Top Five Takeaways from SIFMA’s 2023 Market Structure Conference

In this episode of The SIFMA podcast, Joe Siedel, SIFMA’s Chief Operating Officer, and colleague Ellen Greene, Managing Director of Equity and Options Market Structure, discuss why the SEC’s rulemaking agenda continues to raise questions. They dive into some of the key questions around the equity market structure proposals and how they may affect listed options and innovation. With the move to T+1 next May, Joe and Ellen also talk about why customer education is a critical component in the transition.


Edited for clarity

Joe: We recently hosted our Market Structure Conference in New York with a focus on listed options on Day 1 and equity market structure on Day 2.

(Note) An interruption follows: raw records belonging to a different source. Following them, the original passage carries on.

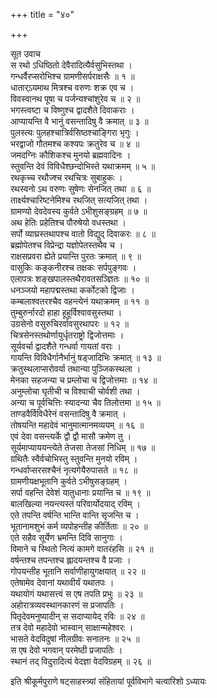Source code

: +++
title = "४०"

+++

सूत उवाच  
स रथो ऽधिष्ठितो देवैरादित्यैर्वसुभिस्तथा ।  
गन्धर्वैरप्सरोभिश्च ग्रामणीसर्पराक्षसैः ॥ १ ॥  
धातार्ऽयमाथ मित्रश्च वरुणः शक्र एव च ।  
विवस्वानथ पूषा च पर्जन्यश्चांशुरेव च ॥ २ ॥  
भगस्त्वष्टा च विष्णुश्च द्वादशैते दिवाकराः ।  
आप्यायन्ति वै भानुं वसन्तादिषु वै क्रमात् ॥ ३ ॥  
पुलस्त्यः पुलहश्चात्रिर्वसिष्ठश्चाङ्गिरा भृगुः ।  
भरद्वाजो गौतमश्च कश्यपः क्रतुरेव च ॥ ४ ॥  
जमदग्निः कौशिकश्च मुनयो ब्रह्मवादिनः ।  
स्तुवन्ति देवं विविधैश्छन्दोभिस्ते यथाक्रमम् ॥ ५ ॥  
रथकृच्च रथौज्श्च रथचित्रः सुबाहुकः ।  
रथस्वनो ऽथ वरुणः सुषेणः सेनजित् तथा ॥ ६ ॥  
तार्क्ष्यश्चारिष्टनेमिश्च रथजित् सत्यजित् तथा ।  
ग्रामण्यो देवदेवस्य कुर्वते ऽभीशुसङ्ग्रहम् ॥ ७ ॥  
अथ हेतिः प्रहेतिश्च पौरुषेयो वधस्तथा ।  
सर्पो व्याघ्रस्तथापश्च वातो विद्युद् दिवाकरः ॥ ८ ॥  
ब्रह्मोपेतश्च विप्रेन्द्रा यज्ञोपेतस्तथैव च ।  
राक्षसप्रवरा ह्येते प्रयान्ति पुरतः क्रमात् ॥ ९ ॥  
वासुकिः कङ्कनीरश्च तक्षकः सर्पपुङ्गवः ।  
एलापत्रः शङ्खपालस्तथैरावतसञ्ज्ञितः ॥ १० ॥  
धनञ्जयो महापद्मस्तथा कर्कोटको द्विजाः ।  
कम्बलाश्वतरश्चैव वहन्त्येनं यथाक्रमम् ॥ ११ ॥  
तुम्बुरुर्नारदो हाहा हूहूर्विश्वावसुस्तथा ।  
उग्रसेनो वसुरुचिरर्वावसुरथापरः ॥ १२ ॥  
चित्रसेनस्तथोर्णायुर्धृतराष्ट्रो द्विजोत्तमाः ।  
सूर्यवर्चा द्वादशैते गन्धर्वा गायतां वराः ।  
गायन्ति विविधैर्गानैर्भानुं षड्जादिभिः क्रमात् ॥ १३ ॥  
क्रतुस्थलाप्सरोवर्या तथान्या पुञ्जिकस्थला ।  
मेनका सहजन्या च प्रम्लोचा च द्विजोत्तमाः ॥ १४ ॥  
अनुम्लोचा घृतीची च विश्वाची चोर्वशी तथा ।  
अन्या च पूर्वचित्तिः स्यादन्या चैव तिलोत्तमा ॥ १५ ॥  
ताण्डवैर्विविधैरेनं वसन्तादिषु वै क्रमात् ।  
तोषयन्ति महादेवं भानुमात्मानमव्ययम् ॥ १६ ॥  
एवं देवा वसन्त्यर्के द्वौ द्वौ मासौ क्रमेण तु ।  
सूर्यमाप्याययन्त्येते तेजसा तेजसां निधिम् ॥ १७ ॥  
ग्रथितैः स्वैर्वचोभिस्तु स्तुवन्ति मुनयो रविम् ।  
गन्धर्वाप्सरसश्चैनं नृत्यगेयैरुपासते ॥ १८ ॥  
ग्रामणीयक्षभूतानि कुर्वते ऽभीषुसङ्ग्रहम् ।  
सर्पा वहन्ति देवेशं यातुधानाः प्रयान्ति च ॥ १९ ॥  
बालखिल्या नयन्त्यस्तं परिवार्योदयाद् रविम् ।  
एते तपन्ति वर्षन्ति भान्ति वान्ति सृजन्ति च ।  
भूतानामशुभं कर्म व्यपोहन्तीह कीर्तिताः ॥ २० ॥  
एते सहैव सूर्येण भ्रमन्ति दिवि सानुगाः ।  
विमाने च स्थितो नित्यं कामगे वातरंहसि ॥ २१ ॥  
वर्षन्तश्च तपन्तश्च ह्लादयन्तश्च वै प्रजाः ।  
गोपयन्तीह भूतानि सर्वाणीहायुगक्षयात् ॥ २२ ॥  
एतेषामेव देवानां यथावीर्यं यथातपः ।  
यथायोगं यथासत्त्वं स एष तपति प्रभुः ॥ २३ ॥  
अहोरात्रव्यवस्थानकारणं स प्रजापतिः ।  
पितृदेवमनुष्यादीन् स सदाप्यायेद् रविः ॥ २४ ॥  
तत्र देवो महादेवो भास्वान् साक्षान्महेश्वरः ।  
भासते वेदविदुषां नीलग्रीवः सनातनः ॥ २५ ॥  
स एष देवो भगवान् परमेष्ठी प्रजापतिः ।  
स्थानं तद् विदुरादित्यं वेदज्ञा वेदविग्रहम् ॥ २६ ॥  
    
इति श्रीकूर्मपुराणे षट्साहस्त्र्यां संहितायां पूर्वविभागे चत्वारिशो ऽध्यायः
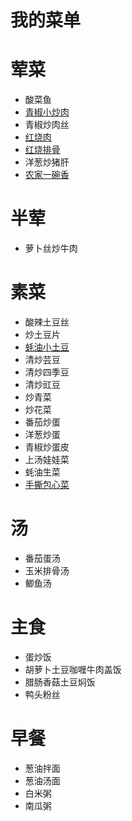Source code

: # 我的菜单

# 荤菜
- 酸菜鱼
- [青椒小炒肉](meat/青椒小炒肉.md)
- 青椒炒肉丝
- [红烧肉](meat/红烧肉.md)
- [红烧排骨](meat/红烧排骨.md)
- 洋葱炒猪肝
- [农家一碗香](meat/农家一碗香.md)

# 半荤
- 萝卜丝炒牛肉

# 素菜
- 酸辣土豆丝
- 炒土豆片
- [蚝油小土豆](vegetable/蚝油小土豆.md)
- 清炒芸豆
- 清炒四季豆
- 清炒豇豆
- 炒青菜
- 炒花菜
- 番茄炒蛋
- 洋葱炒蛋
- 青椒炒蛋皮
- 上汤娃娃菜
- 蚝油生菜
- [手撕包心菜](vegetable/手撕包心菜.md)

# 汤
- 番茄蛋汤
- 玉米排骨汤
- 鲫鱼汤

# 主食
- 蛋炒饭
- 胡萝卜土豆咖喱牛肉盖饭
- 腊肠香菇土豆焖饭
- 鸭头粉丝

# 早餐
- 葱油拌面
- 葱油汤面
- 白米粥
- 南瓜粥
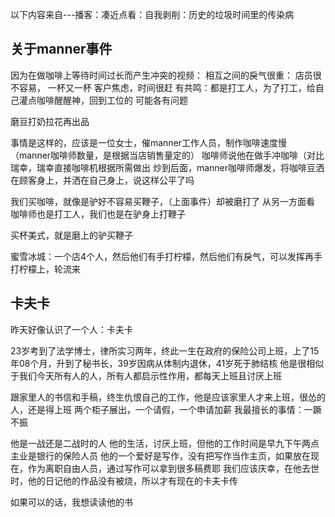 
以下内容来自---播客：凑近点看：自我剥削：历史的垃圾时间里的传染病

## 关于manner事件
因为在做咖啡上等待时间过长而产生冲突的视频：
相互之间的戾气很重：
店员很不容易， 一杯又一杯
客户焦虑，时间很赶
有共鸣：都是打工人，为了打工，给自己灌点咖啡醒醒神，回到工位的
可能各有问题

磨豆打奶拉花再出品

事情是这样的，应该是一位女士，催manner工作人员，制作咖啡速度慢
（manner咖啡师数量，是根据当店销售量定的）
咖啡师说他在做手冲咖啡（对比瑞幸，瑞幸直接咖啡机根据所需做出
炒到后面，manner咖啡师爆发，将咖啡豆洒在顾客身上，并洒在自己身上，说这样公平了吗


我们买咖啡，就像是驴好不容易买鞭子，（上面事件）却被磨打了
从另一方面看
咖啡师也是打工人，我们也是在驴身上打鞭子


买杯美式，就是磨上的驴买鞭子

蜜雪冰城：一个店4个人，然后他们有手打柠檬，然后他们有戾气，可以发挥再手打柠檬上，轮流来


## 卡夫卡 
昨天好像认识了一个人：卡夫卡

23岁考到了法学博士，律所实习两年，终此一生在政府的保险公司上班，上了15年08个月，升到了秘书长，39岁因病从体制内退休，41岁死于肺结核
他是很相似于我们今天所有人的人，所有人都启示性作用，都每天上班且讨厌上班

跟家里人的书信和手稿，终生仇恨自己的工作，他是应该家里人才来上班，很怂的人，还是得上班
两个柜子展出，一个请假，一个申请加薪
我最擅长的事情：一蹶不振

他是一战还是二战时的人
他的生活，讨厌上班，但他的工作时间是早九下午两点
主业是银行的保险人员
他的一个爱好是写作，没有把写作当作主页，如果放在现在，作为离职自由人员，通过写作可以拿到很多稿费耶
我们应该庆幸，在他去世时，他的日记他的作品没有被烧，所以才有现在的卡夫卡传

如果可以的话，我想读读他的书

In addition to the efforts of SIFMA’s Equity Markets and Trading Committee and the Listed Options Trading Committee, this conference provides a forum to engage and brings together market participants and stakeholders to discuss views on critical issues impacting the market.

Across the ecosystem, we all share the same goal of enhancing the investor experience and ensuring that the markets remain liquid, efficient, fair, and resilient.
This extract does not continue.